**Directions for this task**
For the string "value", find every matching line in the records and copy it.

Dataset entries:

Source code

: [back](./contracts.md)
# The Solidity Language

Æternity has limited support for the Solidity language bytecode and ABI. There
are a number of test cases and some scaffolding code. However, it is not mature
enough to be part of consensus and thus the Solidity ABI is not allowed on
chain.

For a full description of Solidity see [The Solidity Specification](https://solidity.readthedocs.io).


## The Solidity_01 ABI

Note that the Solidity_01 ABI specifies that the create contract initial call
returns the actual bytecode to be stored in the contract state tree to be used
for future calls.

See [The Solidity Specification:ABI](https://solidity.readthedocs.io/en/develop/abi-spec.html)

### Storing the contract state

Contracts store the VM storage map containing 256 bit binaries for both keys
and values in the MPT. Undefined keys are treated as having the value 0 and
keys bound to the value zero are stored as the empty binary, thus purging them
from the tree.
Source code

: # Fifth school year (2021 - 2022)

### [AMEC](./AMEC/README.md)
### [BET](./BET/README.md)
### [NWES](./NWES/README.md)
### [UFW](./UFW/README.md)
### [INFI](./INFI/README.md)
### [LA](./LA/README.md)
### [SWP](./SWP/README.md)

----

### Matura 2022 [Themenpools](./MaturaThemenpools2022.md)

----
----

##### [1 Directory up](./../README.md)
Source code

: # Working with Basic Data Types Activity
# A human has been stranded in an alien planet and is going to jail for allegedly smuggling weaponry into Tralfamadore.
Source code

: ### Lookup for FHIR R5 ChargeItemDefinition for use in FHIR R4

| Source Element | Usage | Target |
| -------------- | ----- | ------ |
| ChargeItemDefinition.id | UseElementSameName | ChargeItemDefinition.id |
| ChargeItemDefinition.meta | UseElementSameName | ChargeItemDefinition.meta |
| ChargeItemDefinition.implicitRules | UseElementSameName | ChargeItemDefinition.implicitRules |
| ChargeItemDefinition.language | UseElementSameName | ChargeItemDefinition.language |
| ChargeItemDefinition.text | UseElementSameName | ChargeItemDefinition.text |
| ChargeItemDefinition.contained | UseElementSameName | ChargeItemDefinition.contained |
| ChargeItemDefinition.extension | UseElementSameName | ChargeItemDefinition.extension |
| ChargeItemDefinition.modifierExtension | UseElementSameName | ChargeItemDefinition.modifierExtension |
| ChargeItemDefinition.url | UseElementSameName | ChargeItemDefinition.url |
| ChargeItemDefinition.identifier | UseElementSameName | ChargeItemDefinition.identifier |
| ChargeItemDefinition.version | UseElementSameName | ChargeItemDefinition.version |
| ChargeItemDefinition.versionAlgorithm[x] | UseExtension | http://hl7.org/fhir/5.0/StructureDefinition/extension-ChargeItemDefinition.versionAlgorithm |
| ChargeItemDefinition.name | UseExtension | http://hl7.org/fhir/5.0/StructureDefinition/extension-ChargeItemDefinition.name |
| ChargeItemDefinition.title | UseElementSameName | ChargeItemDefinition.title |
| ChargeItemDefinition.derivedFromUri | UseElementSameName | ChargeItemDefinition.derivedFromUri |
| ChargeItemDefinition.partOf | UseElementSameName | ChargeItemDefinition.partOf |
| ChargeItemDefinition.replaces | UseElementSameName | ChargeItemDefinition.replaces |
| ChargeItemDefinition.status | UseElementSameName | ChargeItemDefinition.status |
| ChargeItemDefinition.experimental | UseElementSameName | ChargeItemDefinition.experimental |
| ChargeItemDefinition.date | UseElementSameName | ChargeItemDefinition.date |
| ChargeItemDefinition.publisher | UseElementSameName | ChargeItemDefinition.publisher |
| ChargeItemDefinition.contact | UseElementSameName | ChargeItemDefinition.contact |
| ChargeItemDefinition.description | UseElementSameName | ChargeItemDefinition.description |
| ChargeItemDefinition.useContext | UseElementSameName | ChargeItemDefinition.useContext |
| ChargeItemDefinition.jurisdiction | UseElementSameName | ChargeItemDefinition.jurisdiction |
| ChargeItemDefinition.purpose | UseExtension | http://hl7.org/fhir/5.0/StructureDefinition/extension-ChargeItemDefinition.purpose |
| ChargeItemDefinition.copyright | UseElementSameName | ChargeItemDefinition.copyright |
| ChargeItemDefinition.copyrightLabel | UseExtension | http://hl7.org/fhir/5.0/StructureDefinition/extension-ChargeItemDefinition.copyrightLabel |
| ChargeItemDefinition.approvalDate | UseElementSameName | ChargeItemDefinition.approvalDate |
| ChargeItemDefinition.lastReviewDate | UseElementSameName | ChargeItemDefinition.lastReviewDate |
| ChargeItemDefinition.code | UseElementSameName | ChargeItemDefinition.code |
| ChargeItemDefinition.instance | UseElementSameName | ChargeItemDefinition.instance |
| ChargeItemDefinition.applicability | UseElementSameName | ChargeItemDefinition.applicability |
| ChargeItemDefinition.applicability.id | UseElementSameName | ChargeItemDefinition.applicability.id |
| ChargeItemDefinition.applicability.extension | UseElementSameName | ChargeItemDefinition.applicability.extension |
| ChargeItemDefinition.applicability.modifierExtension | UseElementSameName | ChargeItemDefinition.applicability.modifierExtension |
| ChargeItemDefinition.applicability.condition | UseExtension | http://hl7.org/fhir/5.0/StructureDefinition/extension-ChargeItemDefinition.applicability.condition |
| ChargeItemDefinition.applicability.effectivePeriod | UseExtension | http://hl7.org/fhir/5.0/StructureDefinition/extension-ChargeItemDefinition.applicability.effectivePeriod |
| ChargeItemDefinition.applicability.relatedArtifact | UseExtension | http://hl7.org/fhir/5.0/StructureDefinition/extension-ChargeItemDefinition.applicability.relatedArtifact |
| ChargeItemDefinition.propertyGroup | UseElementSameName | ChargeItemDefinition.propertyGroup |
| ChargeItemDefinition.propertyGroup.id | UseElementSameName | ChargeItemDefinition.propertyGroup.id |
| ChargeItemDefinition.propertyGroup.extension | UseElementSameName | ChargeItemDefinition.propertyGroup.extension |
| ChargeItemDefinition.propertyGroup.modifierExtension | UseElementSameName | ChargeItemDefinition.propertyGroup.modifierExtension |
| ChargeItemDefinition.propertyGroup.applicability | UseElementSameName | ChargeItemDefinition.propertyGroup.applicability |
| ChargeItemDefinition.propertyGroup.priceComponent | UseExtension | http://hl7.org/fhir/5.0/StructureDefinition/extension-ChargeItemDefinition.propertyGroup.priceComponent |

**Answer space**
and values in the MPT. Undefined keys are treated as having the value 0 and
keys bound to the value zero are stored as the empty binary, thus purging them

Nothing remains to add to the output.